Engaging the audience

The audience is most likely to be engaged if they have a reason to pay attention and if the presenter makes the presentation interesting.

Giving the audience a reason to pay attention

Homework and quizzes encourage students to pay attention to each other’s presentations.

In student-taught classes, homework and quizzes may seem inappropriate because students are supposed to be self-motivated learners working together to learn the material. A possible middle ground in these classes is for the students to write questions for each other:

Examples of strategies

Strategies for giving engaging presentations

There seems to be no simple recipe for giving an engaging presentation. The following strategies can contribute to making a presentation engaging:

  • Know the audience and what they are likely to find interesting.
  • Choose interesting content.
  • Rather than presenting the content to the audience, anticipate how the audience is likely to think and craft the “presentation” to guide the audience to understanding.
  • Remain focused on the content of interest, and omit unnecessary detail.
  • Use a conversational tone to connect with the audience.

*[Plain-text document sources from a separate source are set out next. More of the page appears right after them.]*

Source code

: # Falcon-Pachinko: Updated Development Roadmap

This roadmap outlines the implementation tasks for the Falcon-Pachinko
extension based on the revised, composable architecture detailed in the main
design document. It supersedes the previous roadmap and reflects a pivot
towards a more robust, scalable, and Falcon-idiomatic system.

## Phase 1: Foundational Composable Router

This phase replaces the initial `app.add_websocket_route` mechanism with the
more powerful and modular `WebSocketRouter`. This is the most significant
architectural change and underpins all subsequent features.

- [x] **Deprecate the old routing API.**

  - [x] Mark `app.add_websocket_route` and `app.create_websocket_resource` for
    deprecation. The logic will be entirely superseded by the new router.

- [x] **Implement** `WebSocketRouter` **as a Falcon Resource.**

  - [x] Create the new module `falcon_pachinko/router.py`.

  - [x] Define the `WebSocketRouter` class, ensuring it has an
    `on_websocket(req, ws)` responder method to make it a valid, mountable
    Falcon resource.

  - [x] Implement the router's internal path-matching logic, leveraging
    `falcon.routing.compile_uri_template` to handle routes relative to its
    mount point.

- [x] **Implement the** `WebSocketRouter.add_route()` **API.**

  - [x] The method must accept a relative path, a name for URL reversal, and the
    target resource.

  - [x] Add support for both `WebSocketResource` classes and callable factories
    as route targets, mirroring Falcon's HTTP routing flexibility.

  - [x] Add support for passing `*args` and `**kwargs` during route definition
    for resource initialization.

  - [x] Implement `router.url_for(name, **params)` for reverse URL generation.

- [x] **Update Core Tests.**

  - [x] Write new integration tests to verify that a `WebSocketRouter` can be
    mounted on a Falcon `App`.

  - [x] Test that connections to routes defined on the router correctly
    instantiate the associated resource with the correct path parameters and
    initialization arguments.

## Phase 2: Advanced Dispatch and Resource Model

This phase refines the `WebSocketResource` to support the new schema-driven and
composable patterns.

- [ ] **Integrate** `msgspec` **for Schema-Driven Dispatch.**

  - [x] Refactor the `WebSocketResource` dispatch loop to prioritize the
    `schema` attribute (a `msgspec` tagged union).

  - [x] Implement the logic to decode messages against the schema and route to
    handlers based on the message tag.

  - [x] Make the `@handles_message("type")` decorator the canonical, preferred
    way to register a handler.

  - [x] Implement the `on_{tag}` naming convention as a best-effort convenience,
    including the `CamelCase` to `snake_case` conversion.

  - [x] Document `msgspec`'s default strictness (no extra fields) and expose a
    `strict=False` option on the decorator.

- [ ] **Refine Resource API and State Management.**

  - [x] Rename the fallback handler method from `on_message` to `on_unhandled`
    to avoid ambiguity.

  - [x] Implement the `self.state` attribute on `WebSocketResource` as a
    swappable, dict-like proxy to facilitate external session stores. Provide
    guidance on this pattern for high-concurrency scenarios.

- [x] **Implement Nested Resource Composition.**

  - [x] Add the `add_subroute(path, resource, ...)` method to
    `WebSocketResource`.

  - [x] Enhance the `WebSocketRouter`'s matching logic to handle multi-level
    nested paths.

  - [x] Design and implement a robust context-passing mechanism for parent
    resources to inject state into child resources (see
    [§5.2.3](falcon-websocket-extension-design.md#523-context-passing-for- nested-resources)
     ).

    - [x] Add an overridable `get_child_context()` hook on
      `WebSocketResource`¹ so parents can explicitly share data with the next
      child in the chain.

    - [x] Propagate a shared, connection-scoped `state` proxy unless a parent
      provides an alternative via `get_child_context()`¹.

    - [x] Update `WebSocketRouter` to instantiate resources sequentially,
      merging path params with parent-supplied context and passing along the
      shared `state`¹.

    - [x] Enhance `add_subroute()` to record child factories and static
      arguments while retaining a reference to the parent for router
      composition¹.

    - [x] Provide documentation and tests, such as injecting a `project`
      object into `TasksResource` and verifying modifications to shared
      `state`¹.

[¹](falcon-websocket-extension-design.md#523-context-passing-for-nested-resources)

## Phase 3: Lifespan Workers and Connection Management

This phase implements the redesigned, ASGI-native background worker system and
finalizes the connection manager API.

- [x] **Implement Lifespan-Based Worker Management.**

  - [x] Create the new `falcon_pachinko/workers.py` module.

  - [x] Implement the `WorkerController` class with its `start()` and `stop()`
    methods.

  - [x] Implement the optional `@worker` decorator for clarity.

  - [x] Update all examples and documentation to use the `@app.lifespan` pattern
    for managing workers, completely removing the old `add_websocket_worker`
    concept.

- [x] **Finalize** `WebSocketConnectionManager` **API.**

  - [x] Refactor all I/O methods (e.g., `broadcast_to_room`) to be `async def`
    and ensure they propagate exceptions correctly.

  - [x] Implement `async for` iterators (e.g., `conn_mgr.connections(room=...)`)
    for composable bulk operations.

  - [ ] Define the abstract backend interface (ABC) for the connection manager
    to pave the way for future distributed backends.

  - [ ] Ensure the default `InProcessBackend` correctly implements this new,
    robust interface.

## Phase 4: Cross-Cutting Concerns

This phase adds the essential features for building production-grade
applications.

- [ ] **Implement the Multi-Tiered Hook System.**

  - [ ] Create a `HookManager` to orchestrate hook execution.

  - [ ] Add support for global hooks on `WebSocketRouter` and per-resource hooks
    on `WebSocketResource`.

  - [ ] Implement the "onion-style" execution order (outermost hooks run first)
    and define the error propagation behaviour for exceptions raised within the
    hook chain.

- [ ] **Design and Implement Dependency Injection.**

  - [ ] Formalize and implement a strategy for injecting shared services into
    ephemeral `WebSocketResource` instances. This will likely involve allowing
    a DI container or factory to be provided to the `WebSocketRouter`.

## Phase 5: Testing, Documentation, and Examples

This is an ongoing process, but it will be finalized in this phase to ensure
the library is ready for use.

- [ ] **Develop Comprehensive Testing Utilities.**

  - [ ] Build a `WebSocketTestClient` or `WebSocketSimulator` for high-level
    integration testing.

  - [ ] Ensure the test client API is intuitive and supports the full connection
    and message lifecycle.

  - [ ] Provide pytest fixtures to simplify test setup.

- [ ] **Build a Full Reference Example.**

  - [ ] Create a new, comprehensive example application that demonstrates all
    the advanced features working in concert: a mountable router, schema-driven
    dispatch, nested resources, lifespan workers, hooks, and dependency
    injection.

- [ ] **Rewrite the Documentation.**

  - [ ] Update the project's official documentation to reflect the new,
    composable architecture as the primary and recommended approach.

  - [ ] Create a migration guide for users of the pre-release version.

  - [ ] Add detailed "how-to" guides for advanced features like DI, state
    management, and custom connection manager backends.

Teaching students to give engaging presentations is similarly challenging. A good start is to encourage students to decide for themselves what sorts of math presentations they find to be engaging. For teaching strategies, see the page Giving a lecture or workshop about presenting.

You can encourage students to try to give engaging presentations by rewarding engaging presentations when grading. See, for example, this presentation rubric, which describes the characteristics of acceptable, good, and excellent presentations.

Please feel free to contribute materials about how to give engaging presentations or how to teach students to do so.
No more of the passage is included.